══ SOURCE DATA
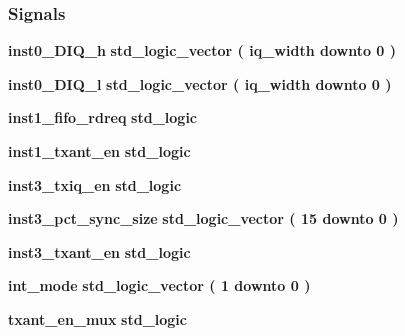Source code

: \subsubsection*{Signals}
 \begin{DoxyCompactItemize}
\item 
{\bf inst0\+\_\+\+D\+I\+Q\+\_\+h} {\bfseries \textcolor{comment}{std\+\_\+logic\+\_\+vector}\textcolor{vhdlchar}{ }\textcolor{vhdlchar}{(}\textcolor{vhdlchar}{ }\textcolor{vhdlchar}{ }\textcolor{vhdlchar}{ }\textcolor{vhdlchar}{ }{\bfseries {\bf iq\+\_\+width}} \textcolor{vhdlchar}{ }\textcolor{keywordflow}{downto}\textcolor{vhdlchar}{ }\textcolor{vhdlchar}{ } \textcolor{vhdldigit}{0} \textcolor{vhdlchar}{ }\textcolor{vhdlchar}{)}\textcolor{vhdlchar}{ }} 
\item 
{\bf inst0\+\_\+\+D\+I\+Q\+\_\+l} {\bfseries \textcolor{comment}{std\+\_\+logic\+\_\+vector}\textcolor{vhdlchar}{ }\textcolor{vhdlchar}{(}\textcolor{vhdlchar}{ }\textcolor{vhdlchar}{ }\textcolor{vhdlchar}{ }\textcolor{vhdlchar}{ }{\bfseries {\bf iq\+\_\+width}} \textcolor{vhdlchar}{ }\textcolor{keywordflow}{downto}\textcolor{vhdlchar}{ }\textcolor{vhdlchar}{ } \textcolor{vhdldigit}{0} \textcolor{vhdlchar}{ }\textcolor{vhdlchar}{)}\textcolor{vhdlchar}{ }} 
\item 
{\bf inst1\+\_\+fifo\+\_\+rdreq} {\bfseries \textcolor{comment}{std\+\_\+logic}\textcolor{vhdlchar}{ }} 
\item 
{\bf inst1\+\_\+txant\+\_\+en} {\bfseries \textcolor{comment}{std\+\_\+logic}\textcolor{vhdlchar}{ }} 
\item 
{\bf inst3\+\_\+txiq\+\_\+en} {\bfseries \textcolor{comment}{std\+\_\+logic}\textcolor{vhdlchar}{ }} 
\item 
{\bf inst3\+\_\+pct\+\_\+sync\+\_\+size} {\bfseries \textcolor{comment}{std\+\_\+logic\+\_\+vector}\textcolor{vhdlchar}{ }\textcolor{vhdlchar}{(}\textcolor{vhdlchar}{ }\textcolor{vhdlchar}{ } \textcolor{vhdldigit}{15} \textcolor{vhdlchar}{ }\textcolor{keywordflow}{downto}\textcolor{vhdlchar}{ }\textcolor{vhdlchar}{ } \textcolor{vhdldigit}{0} \textcolor{vhdlchar}{ }\textcolor{vhdlchar}{)}\textcolor{vhdlchar}{ }} 
\item 
{\bf inst3\+\_\+txant\+\_\+en} {\bfseries \textcolor{comment}{std\+\_\+logic}\textcolor{vhdlchar}{ }} 
\item 
{\bf int\+\_\+mode} {\bfseries \textcolor{comment}{std\+\_\+logic\+\_\+vector}\textcolor{vhdlchar}{ }\textcolor{vhdlchar}{(}\textcolor{vhdlchar}{ }\textcolor{vhdlchar}{ } \textcolor{vhdldigit}{1} \textcolor{vhdlchar}{ }\textcolor{keywordflow}{downto}\textcolor{vhdlchar}{ }\textcolor{vhdlchar}{ } \textcolor{vhdldigit}{0} \textcolor{vhdlchar}{ }\textcolor{vhdlchar}{)}\textcolor{vhdlchar}{ }} 
\item 
{\bf txant\+\_\+en\+\_\+mux} {\bfseries \textcolor{comment}{std\+\_\+logic}\textcolor{vhdlchar}{ }} 
\end{DoxyCompactItemize}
════
Return the listing above word for word. Keep the images out.

RESPONSE =>
Source code

: \subsubsection*{Signals}
 \begin{DoxyCompactItemize}
\item 
{\bf inst0\+\_\+\+D\+I\+Q\+\_\+h} {\bfseries \textcolor{comment}{std\+\_\+logic\+\_\+vector}\textcolor{vhdlchar}{ }\textcolor{vhdlchar}{(}\textcolor{vhdlchar}{ }\textcolor{vhdlchar}{ }\textcolor{vhdlchar}{ }\textcolor{vhdlchar}{ }{\bfseries {\bf iq\+\_\+width}} \textcolor{vhdlchar}{ }\textcolor{keywordflow}{downto}\textcolor{vhdlchar}{ }\textcolor{vhdlchar}{ } \textcolor{vhdldigit}{0} \textcolor{vhdlchar}{ }\textcolor{vhdlchar}{)}\textcolor{vhdlchar}{ }} 
\item 
{\bf inst0\+\_\+\+D\+I\+Q\+\_\+l} {\bfseries \textcolor{comment}{std\+\_\+logic\+\_\+vector}\textcolor{vhdlchar}{ }\textcolor{vhdlchar}{(}\textcolor{vhdlchar}{ }\textcolor{vhdlchar}{ }\textcolor{vhdlchar}{ }\textcolor{vhdlchar}{ }{\bfseries {\bf iq\+\_\+width}} \textcolor{vhdlchar}{ }\textcolor{keywordflow}{downto}\textcolor{vhdlchar}{ }\textcolor{vhdlchar}{ } \textcolor{vhdldigit}{0} \textcolor{vhdlchar}{ }\textcolor{vhdlchar}{)}\textcolor{vhdlchar}{ }} 
\item 
{\bf inst1\+\_\+fifo\+\_\+rdreq} {\bfseries \textcolor{comment}{std\+\_\+logic}\textcolor{vhdlchar}{ }} 
\item 
{\bf inst1\+\_\+txant\+\_\+en} {\bfseries \textcolor{comment}{std\+\_\+logic}\textcolor{vhdlchar}{ }} 
\item 
{\bf inst3\+\_\+txiq\+\_\+en} {\bfseries \textcolor{comment}{std\+\_\+logic}\textcolor{vhdlchar}{ }} 
\item 
{\bf inst3\+\_\+pct\+\_\+sync\+\_\+size} {\bfseries \textcolor{comment}{std\+\_\+logic\+\_\+vector}\textcolor{vhdlchar}{ }\textcolor{vhdlchar}{(}\textcolor{vhdlchar}{ }\textcolor{vhdlchar}{ } \textcolor{vhdldigit}{15} \textcolor{vhdlchar}{ }\textcolor{keywordflow}{downto}\textcolor{vhdlchar}{ }\textcolor{vhdlchar}{ } \textcolor{vhdldigit}{0} \textcolor{vhdlchar}{ }\textcolor{vhdlchar}{)}\textcolor{vhdlchar}{ }} 
\item 
{\bf inst3\+\_\+txant\+\_\+en} {\bfseries \textcolor{comment}{std\+\_\+logic}\textcolor{vhdlchar}{ }} 
\item 
{\bf int\+\_\+mode} {\bfseries \textcolor{comment}{std\+\_\+logic\+\_\+vector}\textcolor{vhdlchar}{ }\textcolor{vhdlchar}{(}\textcolor{vhdlchar}{ }\textcolor{vhdlchar}{ } \textcolor{vhdldigit}{1} \textcolor{vhdlchar}{ }\textcolor{keywordflow}{downto}\textcolor{vhdlchar}{ }\textcolor{vhdlchar}{ } \textcolor{vhdldigit}{0} \textcolor{vhdlchar}{ }\textcolor{vhdlchar}{)}\textcolor{vhdlchar}{ }} 
\item 
{\bf txant\+\_\+en\+\_\+mux} {\bfseries \textcolor{comment}{std\+\_\+logic}\textcolor{vhdlchar}{ }} 
\end{DoxyCompactItemize}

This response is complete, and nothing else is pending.